In performing an integrity check on the data, the system 205 may implement one of checksums, hash algorithms, image fingerprinting, data patterns, and data sampling. For example, a checksum file may be created during the integrity check process for each, or for a plurality, of objects or object instances. Such a checksum file may be compared to a previously-obtained checksum file wherein the previously-obtained checksum file comprises a checksum file of a known valid object or object instance. Alternatively, one or more of the integrity verification processes described herein may be implemented to obtain a checksum or otherwise verify the integrity of the data. If the checksum files do not match, the integrity check may identify a failure in the data. Such checksums may comprise a value returned by the hash algorithm. Alternatively, or additionally, image fingerprinting may be used in the integrity check. Similar to using checksums, an original image fingerprint for one or more frames of a video or other media file may be compared with an image fingerprint created during the integrity check and if a difference between the two is detected, the integrity check may identify a failure in the data. Similar comparison of data patterns and/or data sampling may occur.
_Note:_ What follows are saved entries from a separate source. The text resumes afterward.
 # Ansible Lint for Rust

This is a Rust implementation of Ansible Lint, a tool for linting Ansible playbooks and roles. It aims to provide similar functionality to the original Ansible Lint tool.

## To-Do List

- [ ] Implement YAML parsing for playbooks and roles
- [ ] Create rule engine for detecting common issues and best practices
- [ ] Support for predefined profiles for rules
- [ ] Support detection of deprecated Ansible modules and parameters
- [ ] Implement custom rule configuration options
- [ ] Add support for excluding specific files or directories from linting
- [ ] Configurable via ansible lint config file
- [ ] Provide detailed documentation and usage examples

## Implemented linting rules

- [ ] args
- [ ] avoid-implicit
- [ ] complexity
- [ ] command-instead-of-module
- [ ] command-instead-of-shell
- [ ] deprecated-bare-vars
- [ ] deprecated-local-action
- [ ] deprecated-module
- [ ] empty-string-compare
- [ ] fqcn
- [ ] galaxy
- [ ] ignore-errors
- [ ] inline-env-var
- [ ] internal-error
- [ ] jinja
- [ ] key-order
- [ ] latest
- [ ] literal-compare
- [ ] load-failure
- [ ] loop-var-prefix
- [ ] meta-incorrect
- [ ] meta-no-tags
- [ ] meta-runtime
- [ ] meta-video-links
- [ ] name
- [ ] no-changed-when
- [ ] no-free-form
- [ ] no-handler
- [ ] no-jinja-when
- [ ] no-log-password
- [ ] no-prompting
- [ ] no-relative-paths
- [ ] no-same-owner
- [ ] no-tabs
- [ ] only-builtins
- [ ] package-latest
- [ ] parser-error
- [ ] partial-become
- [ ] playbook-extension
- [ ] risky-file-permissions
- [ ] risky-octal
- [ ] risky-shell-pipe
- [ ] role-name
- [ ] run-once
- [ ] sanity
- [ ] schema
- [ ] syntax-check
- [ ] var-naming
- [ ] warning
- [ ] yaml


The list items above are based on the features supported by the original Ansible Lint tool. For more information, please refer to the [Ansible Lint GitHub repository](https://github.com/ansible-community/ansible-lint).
In implementing an integrity check, it is contemplated that an API may be used by a first computing device 215 or another computing device to query the integrity status of one or more instances of the data objects. For example, the delta point of the object may be first obtained and presented to the user prior to determine whether to implement the integrity check. A user may manually determine to pursue or not to pursue the integrity check upon receiving the delta point. Alternatively, the user may be informed of the delta point and that the integrity check is or is not automatically performed, based on the delta point. Such information user comprising the delta point and/or any error identified during the integrity check may be presented to the using one or more of the process described herein.

Turning now to FIG. 3, seen is diagrammatic representation of one embodiment of an exemplary form of the second computing device 325 or any other device comprising a portion of the system 205 seen in FIG. 2. Such a device 325 comprises one or more sets of instructions 322 for causing one or more system 205 devices to perform any one or more of the aspects and/or methodologies of the present disclosure. Device 325 includes the processor 324, which communicates with the memory 328 and with other components, via the bus 312. Bus 312 may include any of several types of bus structures including, but not limited to, a memory bus, a memory controller, a peripheral bus, a local bus, and any combinations thereof, using any of a variety of bus architectures.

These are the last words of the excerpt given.